If you are an elementary school teacher who loves to differentiate, I highly recommend “Not Just Child’s Play”. Written by a teacher of gifted Kindergarten students, the posts in this blog always inspire me to keep my expectations high with my own gifted students. This post, on Multiple Perspectives (one of Dr. Sandra Kaplan’s Depth and Complexity icons), reflects the amazing imagination and creativity we can find in even the youngest of our students.
This post from Edna Sackson at “What Ed Said” succinctly advises on changes that can be made by the teacher to differentiate learning in the classroom. The hardest one for me, but the one that has made the most difference in my years of teaching, has been the first suggestion, “Let go.” I have to say, though, that I tried to pick the most vital advice out of the list of 10, and could not prioritize them. They are all important, in my estimation, for every classroom – even if you are homeschooling a class of one!

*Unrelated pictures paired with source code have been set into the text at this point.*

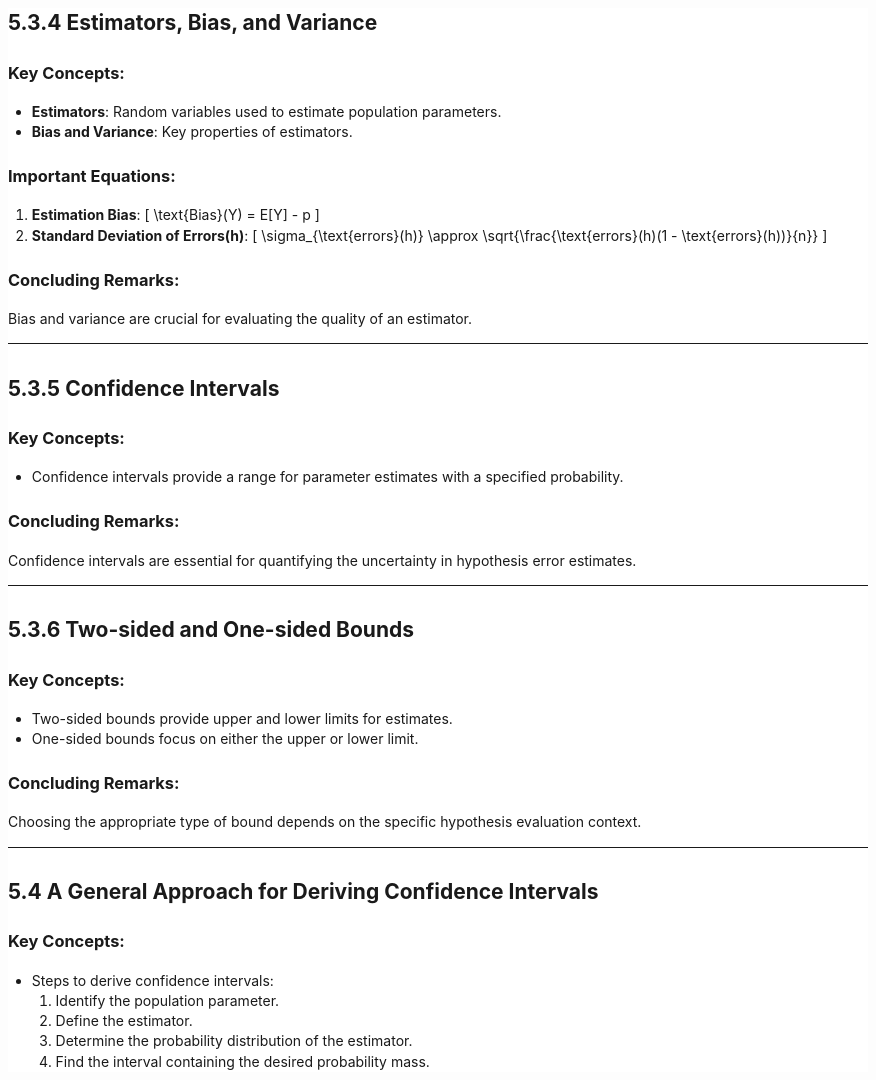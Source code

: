 ## 5.3.4 Estimators, Bias, and Variance

### Key Concepts:
- **Estimators**: Random variables used to estimate population parameters.
- **Bias and Variance**: Key properties of estimators.

### Important Equations:
1. **Estimation Bias**:
   \[
   \text{Bias}(Y) = E[Y] - p
   \]
2. **Standard Deviation of Errors(h)**:
   \[
   \sigma_{\text{errors}(h)} \approx \sqrt{\frac{\text{errors}(h)(1 - \text{errors}(h))}{n}}
   \]

### Concluding Remarks:
Bias and variance are crucial for evaluating the quality of an estimator.

---

## 5.3.5 Confidence Intervals

### Key Concepts:
- Confidence intervals provide a range for parameter estimates with a specified probability.

### Concluding Remarks:
Confidence intervals are essential for quantifying the uncertainty in hypothesis error estimates.

---

## 5.3.6 Two-sided and One-sided Bounds

### Key Concepts:
- Two-sided bounds provide upper and lower limits for estimates.
- One-sided bounds focus on either the upper or lower limit.

### Concluding Remarks:
Choosing the appropriate type of bound depends on the specific hypothesis evaluation context.

---

## 5.4 A General Approach for Deriving Confidence Intervals

### Key Concepts:
- Steps to derive confidence intervals:
  1. Identify the population parameter.
  2. Define the estimator.
  3. Determine the probability distribution of the estimator.
  4. Find the interval containing the desired probability mass.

S.C.O.R.E. Cyberguides is a site that was produced by Schools of California Online Resources for Education. It is based on California’s Language Arts curriculum, and offers a multitude of literature units at levels from K-12. The units include teacher and student resources. They could be used as supplemental materials, or as jumping off points for Literature Circles or independent study assignments. There is a disclaimer on the site that lack of funding has resulted in some of the units being out of date (broken links, etc…). However, it appears that even those units are still available on the site under “Retired” sections. This is helpful as a teacher could scavenge them for curriculum ideas or website suggestions.

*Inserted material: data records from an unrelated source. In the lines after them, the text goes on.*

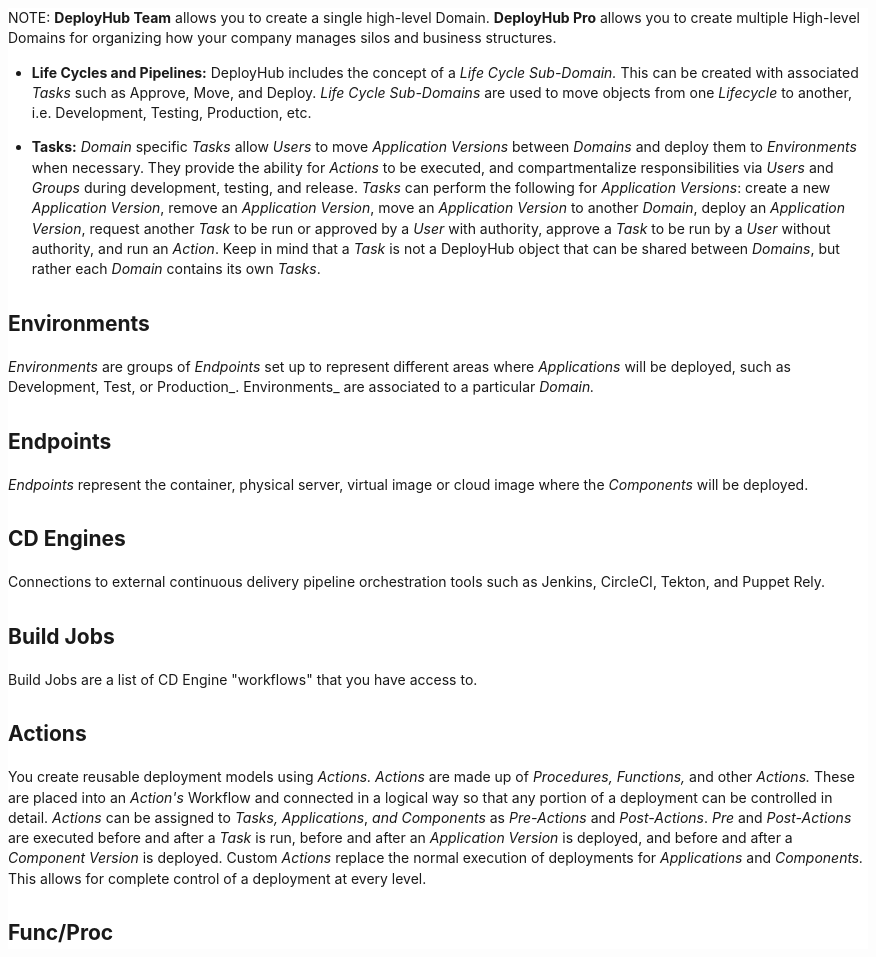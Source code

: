 NOTE: **DeployHub Team** allows you to create a single high-level Domain. **DeployHub Pro** allows you to create multiple High-level Domains for organizing how your company manages silos and business structures.

- **Life Cycles and Pipelines:** DeployHub includes the concept of a _Life Cycle Sub-Domain._ This can be created with associated _Tasks_ such as Approve, Move, and Deploy. _Life Cycle Sub-Domains_ are used to move objects from one _Lifecycle_ to another, i.e. Development, Testing, Production, etc.

- **Tasks:** _Domain_ specific _Tasks_ allow _Users_ to move _Application Versions_ between _Domains_ and deploy them to _Environments_ when necessary. They provide the ability for _Actions_ to be executed, and compartmentalize responsibilities via _Users_ and _Groups_ during development, testing, and release. _Tasks_ can perform the following for _Application Versions_: create a new _Application Version_, remove an _Application Version_, move an _Application Version_ to another _Domain_, deploy an _Application Version_, request another _Task_ to be run or approved by a _User_ with authority, approve a _Task_ to be run by a _User_ without authority, and run an _Action_. Keep in mind that a _Task_ is not a DeployHub object that can be shared between _Domains_, but rather each _Domain_ contains its own _Tasks_.

## Environments

_Environments_ are groups of _Endpoints_ set up to represent different areas where _Applications_ will be deployed, such as Development, Test, or Production_. Environments_ are associated to a particular _Domain._

## Endpoints

_Endpoints_ represent the container, physical server, virtual image or cloud image where the _Components_ will be deployed.

## CD Engines

Connections to external continuous delivery pipeline orchestration tools such as Jenkins, CircleCI, Tekton, and Puppet Rely.

## Build Jobs

Build Jobs are a list of CD Engine &quot;workflows&quot; that you have access to.

## Actions

You create reusable deployment models using _Actions. Actions_ are made up of _Procedures, Functions,_ and other _Actions._ These are placed into an _Action&#39;s_ Workflow and connected in a logical way so that any portion of a deployment can be controlled in detail. _Actions_ can be assigned to _Tasks, Applications_, _and Components_ as _Pre-Actions_ and _Post-Actions_. _Pre_ and _Post-Actions_ are executed before and after a _Task_ is run, before and after an _Application Version_ is deployed, and before and after a _Component Version_ is deployed. Custom _Actions_ replace the normal execution of deployments for _Applications_ and _Components._ This allows for complete control of a deployment at every level.

## Func/Proc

UPDATE 7/6/14: It looks like this link no longer works. If any of you find a link to these guides that does work, please let me know, as they are a valuable resource!
Khan Academy is a revolutionary approach to teaching which advocates “Flipping the Classroom”. You can view the TED video below to learn about the humble beginnings of the Academy on YouTube, and the ambitious plans Mr. Khan now has for his free service. Basically, the site has hundreds of video lessons indexed in which Mr. Khan explains a variety of topics – mostly math and science related. If you have a G-mail or Facebook account, you can become a Coach. Your students, who would also have to register with one of these e-mail addresses, can complete exercises on the site at their own pace. As the Coach, you can monitor their progress using several different tools included in the registration portion of the site. Even if you don’t want to register, this is a fabulous resource for allowing students to learn at their own pace, or even for reteaching and reviewing topics.
UPDATE 9/23/12: Class Dojo now has an app that allows you to easily access your classes to add and subtract points from your iOS mobile device. Click here for more info!
Class Dojo is a website that also has a mobile platform, meaning that you can access it from a classroom computer, laptop, smartphone, or any other device with Internet access. The purpose of this site is behavior management, and there are several features that would make this a great teacher tool. Once you receive the link (you need to enter your email in order to obtain a free account), you can then enter the names of your students. If you have multiple classes, you can enter each one separately. To increase the appeal to the students, you can even choose an avatar for each individual name. Then, you can type in the names of the targeted behaviors you would like to reward. There is also a column for negative behaviors.
Once you have everything set up, it is a simple matter to click the mouse or tap a screen every time a behavior is observed. The site keeps track of each student’s tally, and you can even print out a report of the class behavior or each student’s performance.
This is a great site for classroom management, making it easy to differentiate and to motivate a variety of students.
Stick Pick is an iPhone/iPad app with great potential as a teacher tool. The teacher can add one or more classes within the app. To each class, the teacher adds individual student names, determining the type and level of questioning to use for each student from the following categories: Bloom’s Taxonomy, Bloom’s Revised Taxonomy, or ESL. Once all students are entered, their sticks appear in a cup from which the teacher can randomly or purposefully choose names. As each student is chosen, a list of question stems from their particular assigned level appears on the screen. This is a wonderful way for teachers to customize impromptu questions based on ability.